Oyeron ruido a sus espaldas. Un agente vomitaba y un compañero a su lado le cogía por los hombros.
– Que bajen de ahí a ese pobre diablo y lo metan en un saco de cadáveres -dijo Rebus.
– No hay luz -comentó alguien a Rebus mientras le alargaba una linterna.
– ¿El suelo es seguro?
– Nadie se ha caído de momento.
Rebus recorrió el piso. Había estado en madrigueras como aquélla docenas de veces. Se advertía la presencia de pandillas, con su obsequio de orines y pintadas en las paredes. Otros se habían dedicado a arrancar todo lo que podía tener algún valor: moquetas, puertas, cables de luz, plafones. En el cuarto de estar, una mesa coja patas arriba y una manta arrugada con hojas de periódico.
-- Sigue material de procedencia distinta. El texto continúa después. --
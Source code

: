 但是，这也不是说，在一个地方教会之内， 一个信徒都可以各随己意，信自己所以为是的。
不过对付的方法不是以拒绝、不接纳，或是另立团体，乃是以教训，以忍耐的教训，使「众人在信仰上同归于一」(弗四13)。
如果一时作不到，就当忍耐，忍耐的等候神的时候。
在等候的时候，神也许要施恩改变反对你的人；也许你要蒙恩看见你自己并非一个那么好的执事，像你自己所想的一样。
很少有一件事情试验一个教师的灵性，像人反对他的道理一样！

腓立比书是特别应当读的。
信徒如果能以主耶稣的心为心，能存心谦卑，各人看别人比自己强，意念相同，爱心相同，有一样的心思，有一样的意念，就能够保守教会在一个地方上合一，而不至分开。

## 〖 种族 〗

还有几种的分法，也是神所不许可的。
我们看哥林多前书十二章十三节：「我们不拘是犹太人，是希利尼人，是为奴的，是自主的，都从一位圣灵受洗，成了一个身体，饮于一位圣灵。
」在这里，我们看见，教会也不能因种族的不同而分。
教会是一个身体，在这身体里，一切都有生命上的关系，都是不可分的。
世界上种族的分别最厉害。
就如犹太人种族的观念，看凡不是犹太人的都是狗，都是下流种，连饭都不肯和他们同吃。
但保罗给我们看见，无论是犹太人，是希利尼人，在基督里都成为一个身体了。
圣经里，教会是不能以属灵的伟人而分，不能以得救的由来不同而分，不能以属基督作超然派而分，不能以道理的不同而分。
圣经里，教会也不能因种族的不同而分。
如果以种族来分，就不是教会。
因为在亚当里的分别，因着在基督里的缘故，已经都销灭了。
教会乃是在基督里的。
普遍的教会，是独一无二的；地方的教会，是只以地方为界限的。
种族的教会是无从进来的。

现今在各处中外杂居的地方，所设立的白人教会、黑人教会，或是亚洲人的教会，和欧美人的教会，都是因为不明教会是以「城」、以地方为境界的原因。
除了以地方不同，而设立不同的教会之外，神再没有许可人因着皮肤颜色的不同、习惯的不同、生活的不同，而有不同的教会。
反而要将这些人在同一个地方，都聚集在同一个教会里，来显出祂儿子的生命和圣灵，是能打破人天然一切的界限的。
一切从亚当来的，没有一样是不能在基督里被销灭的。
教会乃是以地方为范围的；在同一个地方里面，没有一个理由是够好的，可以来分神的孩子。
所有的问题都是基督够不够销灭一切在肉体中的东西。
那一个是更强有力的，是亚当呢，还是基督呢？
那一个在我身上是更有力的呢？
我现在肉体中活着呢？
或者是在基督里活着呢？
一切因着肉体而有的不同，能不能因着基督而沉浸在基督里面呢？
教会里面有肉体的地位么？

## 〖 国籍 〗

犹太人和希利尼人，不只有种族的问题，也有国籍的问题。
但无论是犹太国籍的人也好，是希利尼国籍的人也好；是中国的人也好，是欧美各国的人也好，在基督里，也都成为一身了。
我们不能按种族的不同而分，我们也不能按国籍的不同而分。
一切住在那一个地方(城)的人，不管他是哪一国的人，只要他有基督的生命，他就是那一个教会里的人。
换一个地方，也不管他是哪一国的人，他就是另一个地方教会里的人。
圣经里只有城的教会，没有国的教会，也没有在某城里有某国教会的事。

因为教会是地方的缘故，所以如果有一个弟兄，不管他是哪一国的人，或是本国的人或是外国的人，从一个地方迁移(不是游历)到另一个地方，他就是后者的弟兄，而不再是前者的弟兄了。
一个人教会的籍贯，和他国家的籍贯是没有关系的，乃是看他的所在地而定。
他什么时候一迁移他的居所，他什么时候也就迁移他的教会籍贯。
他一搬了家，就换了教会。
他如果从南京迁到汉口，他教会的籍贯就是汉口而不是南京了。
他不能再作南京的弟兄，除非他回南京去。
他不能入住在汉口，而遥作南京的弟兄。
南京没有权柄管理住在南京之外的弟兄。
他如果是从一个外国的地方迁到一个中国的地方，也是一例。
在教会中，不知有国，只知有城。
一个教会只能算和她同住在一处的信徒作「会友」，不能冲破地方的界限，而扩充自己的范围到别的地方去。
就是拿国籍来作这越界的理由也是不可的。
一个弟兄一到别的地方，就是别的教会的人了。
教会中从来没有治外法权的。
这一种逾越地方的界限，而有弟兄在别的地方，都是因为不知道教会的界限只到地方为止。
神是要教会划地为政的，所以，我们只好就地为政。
Un auténtico hogar en la ciudad. En el dormitorio no había nada; de las lámparas no quedaban más que los agujeros. En la pared, otro orificio enorme permitía asomarse al piso contiguo con igual panorama.
Los del departamento científico estaban inspeccionando la cocina.
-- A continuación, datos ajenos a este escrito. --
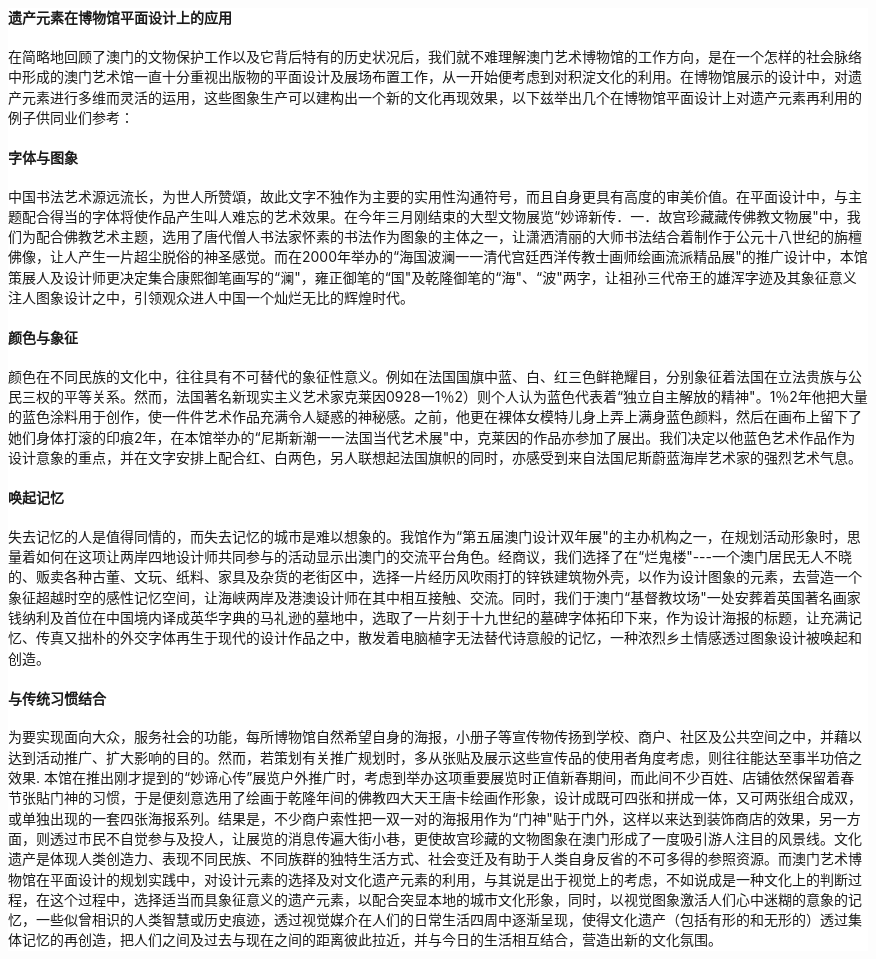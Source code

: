 #### 遗产元素在博物馆平面设计上的应用
在简略地回顾了澳门的文物保护工作以及它背后特有的历史状况后，我们就不难理解澳门艺术博物馆的工作方向，是在一个怎样的社会脉络中形成的澳门艺术馆一直十分重视出版物的平面设计及展场布置工作，从一开始便考虑到对积淀文化的利用。在博物馆展示的设计中，对遗产元素进行多维而灵活的运用，这些图象生产可以建构出一个新的文化再现效果，以下兹举出几个在博物馆平面设计上对遗产元素再利用的例子供同业们参考：
#### 字体与图象
中国书法艺术源远流长，为世人所赞頌，故此文字不独作为主要的实用性沟通符号，而且自身更具有高度的审美价值。在平面设计中，与主题配合得当的字体将使作品产生叫人难忘的艺术效果。在今年三月刚结束的大型文物展览“妙谛新传．一．故宫珍藏藏传佛教文物展"中，我们为配合佛教艺术主题，选用了唐代僧人书法家怀素的书法作为图象的主体之一，让潇洒清丽的大师书法结合着制作于公元十八世纪的旃檀佛像，让人产生一片超尘脱俗的神圣感觉。而在2000年举办的“海国波澜一一清代宫廷西洋传教士画师绘画流派精品展"的推广设计中，本馆策展人及设计师更决定集合康熙御笔画写的“澜"，雍正御笔的“国"及乾隆御笔的“海"、“波"两字，让祖孙三代帝王的雄浑字迹及其象征意义注人图象设计之中，引领观众进人中国一个灿烂无比的辉煌时代。

#### 颜色与象征

颜色在不同民族的文化中，往往具有不可替代的象征性意义。例如在法国国旗中蓝、白、红三色鲜艳耀目，分别象征着法国在立法贵族与公民三权的平等关系。然而，法国著名新现实主义艺术家克莱因0928一1％2）则个人认为蓝色代表着“独立自主解放的精神"。1％2年他把大量的蓝色涂料用于创作，使一件件艺术作品充满令人疑惑的神秘感。之前，他更在裸体女模特儿身上弄上满身蓝色颜料，然后在画布上留下了她们身体打滚的印痕2年，在本馆举办的“尼斯新潮一一法国当代艺术展"中，克莱因的作品亦参加了展出。我们决定以他蓝色艺术作品作为设计意象的重点，并在文字安排上配合红、白两色，另人联想起法国旗帜的同时，亦感受到来自法国尼斯蔚蓝海岸艺术家的强烈艺术气息。

#### 唤起记忆

失去记忆的人是值得同情的，而失去记忆的城市是难以想象的。我馆作为“第五届澳门设计双年展"的主办机构之一，在规划活动形象时，思量着如何在这项让两岸四地设计师共同参与的活动显示出澳门的交流平台角色。经商议，我们选择了在“烂鬼楼"---一个澳门居民无人不晓的、贩卖各种古董、文玩、纸料、家具及杂货的老街区中，选择一片经历风吹雨打的锌铁建筑物外壳，以作为设计图象的元素，去营造一个象征超越时空的感性记忆空间，让海峡两岸及港澳设计师在其中相互接触、交流。同时，我们于澳门“基督教坟场"一处安葬着英国著名画家钱纳利及首位在中国境内译成英华字典的马礼逊的墓地中，选取了一片刻于十九世纪的墓碑字体拓印下来，作为设计海报的标题，让充满记忆、传真又拙朴的外交字体再生于现代的设计作品之中，散发着电脑植字无法替代诗意般的记忆，一种浓烈乡土情感透过图象设计被唤起和创造。

#### 与传统习惯结合

为要实现面向大众，服务社会的功能，每所博物馆自然希望自身的海报，小册子等宣传物传扬到学校、商户、社区及公共空间之中，并藉以达到活动推广、扩大影响的目的。然而，若策划有关推广规划时，多从张贴及展示这些宣传品的使用者角度考虑，则往往能达至事半功倍之效果.
本馆在推出刚才提到的“妙谛心传”展览户外推广时，考虑到举办这项重要展览时正值新春期间，而此间不少百姓、店铺依然保留着春节张貼门神的习惯，于是便刻意选用了绘画于乾隆年间的佛教四大天王唐卡绘画作形象，设计成既可四张和拼成一体，又可两张组合成双，或单独出现的一套四张海报系列。结果是，不少商户索性把一双一对的海报用作为“门神"贴于门外，这样以来达到装饰商店的效果，另一方面，则透过市民不自觉参与及投人，让展览的消息传遍大街小巷，更使故宫珍藏的文物图象在澳门形成了一度吸引游人注目的风景线。文化遗产是体现人类创造力、表现不同民族、不同族群的独特生活方式、社会变迁及有助于人类自身反省的不可多得的参照资源。而澳门艺术博物馆在平面设计的规划实践中，对设计元素的选择及对文化遗产元素的利用，与其说是出于视觉上的考虑，不如说成是一种文化上的判断过程，在这个过程中，选择适当而具象征意义的遗产元素，以配合突显本地的城市文化形象，同时，以视觉图象激活人们心中迷糊的意象的记忆，一些似曾相识的人类智慧或历史痕迹，透过视觉媒介在人们的日常生活四周中逐渐呈现，使得文化遗产（包括有形的和无形的）透过集体记忆的再创造，把人们之间及过去与现在之间的距离彼此拉近，并与今日的生活相互结合，营造出新的文化氛围。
– ¿Hay algo? -preguntó Rebus, y alguien iluminó un rincón con la linterna.
– Una bolsa repleta de bebida, señor. Whisky, ron, latas de cerveza y cosas de picar.
– Vaya juerga.
Rebus se acercó a la ventana. Junto a ella un agente apostado miraba cómo otros cuatro se esforzaban en desprender el cadáver de la verja.
– Más colocado no se puede estar -dijo el joven agente, volviéndose hacia Rebus-. ¿Usted qué cree, señor? ¿El borrachín se suicidó?
– A ver si haces honor al uniforme, hijo -comentó Rebus mientras se apartaba de la ventana-. Quiero huellas de la bolsa y su contenido. Si procede de una tienda de licores autorizada, seguramente habrá pegatinas con los precios; si no, podrían ser de un pub. Hay que buscar a una persona, o puede que a dos.